Stored data
"""

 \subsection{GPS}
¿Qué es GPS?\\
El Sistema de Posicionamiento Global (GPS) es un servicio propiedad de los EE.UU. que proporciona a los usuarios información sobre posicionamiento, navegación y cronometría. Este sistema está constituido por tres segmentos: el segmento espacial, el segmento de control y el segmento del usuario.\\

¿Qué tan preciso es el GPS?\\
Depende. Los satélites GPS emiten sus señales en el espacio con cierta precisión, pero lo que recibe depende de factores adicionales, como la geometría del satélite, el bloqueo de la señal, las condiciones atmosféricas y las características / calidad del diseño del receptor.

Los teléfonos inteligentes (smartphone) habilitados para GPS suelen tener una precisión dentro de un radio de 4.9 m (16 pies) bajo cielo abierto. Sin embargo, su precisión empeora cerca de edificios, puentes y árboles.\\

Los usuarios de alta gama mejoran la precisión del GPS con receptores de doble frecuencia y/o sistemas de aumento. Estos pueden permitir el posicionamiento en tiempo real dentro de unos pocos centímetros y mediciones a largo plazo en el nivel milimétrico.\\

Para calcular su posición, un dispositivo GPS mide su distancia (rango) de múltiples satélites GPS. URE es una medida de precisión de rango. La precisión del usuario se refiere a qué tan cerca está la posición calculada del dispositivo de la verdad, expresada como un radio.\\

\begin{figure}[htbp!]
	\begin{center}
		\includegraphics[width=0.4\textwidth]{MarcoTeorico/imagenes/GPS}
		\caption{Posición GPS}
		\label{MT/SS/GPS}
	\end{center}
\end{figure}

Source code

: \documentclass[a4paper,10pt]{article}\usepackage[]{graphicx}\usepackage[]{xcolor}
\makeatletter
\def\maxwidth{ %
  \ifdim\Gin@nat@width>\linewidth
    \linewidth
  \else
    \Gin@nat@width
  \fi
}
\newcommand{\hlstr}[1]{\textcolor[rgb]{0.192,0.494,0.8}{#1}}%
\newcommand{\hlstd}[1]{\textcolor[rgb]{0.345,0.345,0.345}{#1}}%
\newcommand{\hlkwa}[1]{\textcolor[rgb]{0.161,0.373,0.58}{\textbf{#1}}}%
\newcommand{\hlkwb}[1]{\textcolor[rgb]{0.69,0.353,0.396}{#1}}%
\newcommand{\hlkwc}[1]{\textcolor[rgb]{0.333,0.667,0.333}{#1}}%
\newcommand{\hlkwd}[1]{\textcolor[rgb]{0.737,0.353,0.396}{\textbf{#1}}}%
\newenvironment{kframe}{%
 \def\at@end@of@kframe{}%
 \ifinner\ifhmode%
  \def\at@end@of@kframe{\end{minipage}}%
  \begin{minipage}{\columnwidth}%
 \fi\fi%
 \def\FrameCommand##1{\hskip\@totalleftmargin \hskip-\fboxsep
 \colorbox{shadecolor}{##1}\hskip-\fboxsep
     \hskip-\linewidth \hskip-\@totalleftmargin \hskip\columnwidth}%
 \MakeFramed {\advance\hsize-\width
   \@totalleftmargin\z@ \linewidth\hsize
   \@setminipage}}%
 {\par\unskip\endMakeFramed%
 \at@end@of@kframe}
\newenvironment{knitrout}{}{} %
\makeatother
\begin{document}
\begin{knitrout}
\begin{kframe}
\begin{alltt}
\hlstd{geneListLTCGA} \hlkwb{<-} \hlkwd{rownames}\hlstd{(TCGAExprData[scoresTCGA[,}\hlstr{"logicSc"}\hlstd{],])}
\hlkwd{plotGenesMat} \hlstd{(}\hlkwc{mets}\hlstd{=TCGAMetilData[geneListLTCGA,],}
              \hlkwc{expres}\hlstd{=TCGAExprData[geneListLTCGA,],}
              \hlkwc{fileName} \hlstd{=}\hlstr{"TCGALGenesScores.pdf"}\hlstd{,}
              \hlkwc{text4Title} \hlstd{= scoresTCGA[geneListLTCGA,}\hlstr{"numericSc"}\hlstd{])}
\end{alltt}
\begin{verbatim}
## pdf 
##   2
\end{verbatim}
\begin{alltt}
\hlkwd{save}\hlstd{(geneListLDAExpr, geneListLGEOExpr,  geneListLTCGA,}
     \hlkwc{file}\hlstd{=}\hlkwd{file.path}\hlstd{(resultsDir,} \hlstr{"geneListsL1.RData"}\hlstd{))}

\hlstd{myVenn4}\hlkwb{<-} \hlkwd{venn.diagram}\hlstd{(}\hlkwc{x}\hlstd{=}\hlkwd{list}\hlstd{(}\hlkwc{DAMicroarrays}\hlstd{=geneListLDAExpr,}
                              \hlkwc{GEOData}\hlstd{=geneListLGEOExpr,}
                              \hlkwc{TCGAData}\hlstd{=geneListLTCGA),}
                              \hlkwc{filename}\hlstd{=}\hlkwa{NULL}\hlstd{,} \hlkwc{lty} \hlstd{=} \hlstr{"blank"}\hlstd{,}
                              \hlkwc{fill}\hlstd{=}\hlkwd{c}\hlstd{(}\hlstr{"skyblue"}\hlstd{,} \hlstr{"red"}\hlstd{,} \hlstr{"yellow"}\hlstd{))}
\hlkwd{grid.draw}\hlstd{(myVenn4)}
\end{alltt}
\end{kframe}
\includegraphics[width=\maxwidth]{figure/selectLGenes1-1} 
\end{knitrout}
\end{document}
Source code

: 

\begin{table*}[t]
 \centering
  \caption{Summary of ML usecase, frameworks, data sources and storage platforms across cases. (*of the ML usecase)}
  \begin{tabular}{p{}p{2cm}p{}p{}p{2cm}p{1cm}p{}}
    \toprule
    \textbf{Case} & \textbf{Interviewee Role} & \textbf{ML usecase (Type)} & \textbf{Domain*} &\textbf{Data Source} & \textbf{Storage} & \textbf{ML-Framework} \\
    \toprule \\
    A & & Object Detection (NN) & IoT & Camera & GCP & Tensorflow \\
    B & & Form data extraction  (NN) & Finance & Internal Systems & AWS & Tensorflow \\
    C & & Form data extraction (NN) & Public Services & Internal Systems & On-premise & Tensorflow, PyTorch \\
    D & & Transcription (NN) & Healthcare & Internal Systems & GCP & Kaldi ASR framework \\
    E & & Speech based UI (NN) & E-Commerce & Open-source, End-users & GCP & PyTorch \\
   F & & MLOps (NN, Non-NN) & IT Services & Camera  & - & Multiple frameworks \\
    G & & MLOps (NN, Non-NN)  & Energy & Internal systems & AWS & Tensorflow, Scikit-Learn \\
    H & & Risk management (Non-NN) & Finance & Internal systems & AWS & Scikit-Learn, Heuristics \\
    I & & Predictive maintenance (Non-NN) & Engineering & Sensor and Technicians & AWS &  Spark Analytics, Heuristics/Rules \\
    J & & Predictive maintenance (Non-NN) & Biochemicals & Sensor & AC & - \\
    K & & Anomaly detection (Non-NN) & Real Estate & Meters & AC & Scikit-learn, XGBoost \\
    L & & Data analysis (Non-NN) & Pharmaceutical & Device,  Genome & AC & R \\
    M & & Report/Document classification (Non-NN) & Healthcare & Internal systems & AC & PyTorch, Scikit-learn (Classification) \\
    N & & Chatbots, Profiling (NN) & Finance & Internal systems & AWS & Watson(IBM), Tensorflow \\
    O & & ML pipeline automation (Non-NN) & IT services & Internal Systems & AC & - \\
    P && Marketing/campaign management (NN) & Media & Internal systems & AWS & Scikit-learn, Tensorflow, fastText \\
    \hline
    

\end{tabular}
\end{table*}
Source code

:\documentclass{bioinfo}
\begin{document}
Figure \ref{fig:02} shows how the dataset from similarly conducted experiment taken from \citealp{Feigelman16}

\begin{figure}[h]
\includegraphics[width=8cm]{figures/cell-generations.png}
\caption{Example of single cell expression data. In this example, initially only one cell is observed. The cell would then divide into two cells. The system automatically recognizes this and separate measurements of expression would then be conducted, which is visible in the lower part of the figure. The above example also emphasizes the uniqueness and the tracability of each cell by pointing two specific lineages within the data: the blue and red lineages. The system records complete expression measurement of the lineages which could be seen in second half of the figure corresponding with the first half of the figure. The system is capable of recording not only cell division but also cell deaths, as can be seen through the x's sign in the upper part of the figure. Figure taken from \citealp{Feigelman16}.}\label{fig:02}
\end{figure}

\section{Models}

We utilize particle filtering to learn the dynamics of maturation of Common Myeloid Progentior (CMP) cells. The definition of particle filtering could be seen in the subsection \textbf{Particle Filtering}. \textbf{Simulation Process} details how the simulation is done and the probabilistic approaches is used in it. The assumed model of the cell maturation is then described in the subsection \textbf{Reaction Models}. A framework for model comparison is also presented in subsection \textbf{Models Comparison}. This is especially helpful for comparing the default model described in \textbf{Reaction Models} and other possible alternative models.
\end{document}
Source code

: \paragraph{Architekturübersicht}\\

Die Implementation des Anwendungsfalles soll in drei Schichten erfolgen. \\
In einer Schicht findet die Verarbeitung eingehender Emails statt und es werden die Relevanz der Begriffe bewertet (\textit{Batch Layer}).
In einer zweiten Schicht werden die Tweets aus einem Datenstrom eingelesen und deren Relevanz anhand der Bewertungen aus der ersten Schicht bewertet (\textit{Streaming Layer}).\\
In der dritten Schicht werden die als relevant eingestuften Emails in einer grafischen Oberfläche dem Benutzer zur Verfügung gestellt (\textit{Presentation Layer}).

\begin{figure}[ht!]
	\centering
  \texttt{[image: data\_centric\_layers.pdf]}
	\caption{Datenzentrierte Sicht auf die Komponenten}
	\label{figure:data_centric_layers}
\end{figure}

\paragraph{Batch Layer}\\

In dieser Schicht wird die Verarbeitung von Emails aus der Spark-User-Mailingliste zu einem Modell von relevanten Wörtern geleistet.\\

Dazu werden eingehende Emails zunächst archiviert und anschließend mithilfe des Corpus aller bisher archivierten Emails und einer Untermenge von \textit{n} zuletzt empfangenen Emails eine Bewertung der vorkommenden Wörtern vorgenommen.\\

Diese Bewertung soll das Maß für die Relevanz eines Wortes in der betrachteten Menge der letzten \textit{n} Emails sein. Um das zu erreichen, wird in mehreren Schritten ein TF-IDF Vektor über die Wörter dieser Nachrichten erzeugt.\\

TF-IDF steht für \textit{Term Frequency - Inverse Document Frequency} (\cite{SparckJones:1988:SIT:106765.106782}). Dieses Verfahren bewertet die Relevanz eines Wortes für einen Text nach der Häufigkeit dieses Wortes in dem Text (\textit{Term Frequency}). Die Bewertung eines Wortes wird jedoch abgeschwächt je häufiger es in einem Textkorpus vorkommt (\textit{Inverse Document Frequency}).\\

"""

* _HOW TO COMPLETE THIS TASK_
Above are the records. Identify each line that contains the word "citealp".

* _EXERCISE ANSWER_
Figure \ref{fig:02} shows how the dataset from similarly conducted experiment taken from \citealp{Feigelman16}
\caption{Example of single cell expression data. In this example, initially only one cell is observed. The cell would then divide into two cells. The system automatically recognizes this and separate measurements of expression would then be conducted, which is visible in the lower part of the figure. The above example also emphasizes the uniqueness and the tracability of each cell by pointing two specific lineages within the data: the blue and red lineages. The system records complete expression measurement of the lineages which could be seen in second half of the figure corresponding with the first half of the figure. The system is capable of recording not only cell division but also cell deaths, as can be seen through the x's sign in the upper part of the figure. Figure taken from \citealp{Feigelman16}.}\label{fig:02}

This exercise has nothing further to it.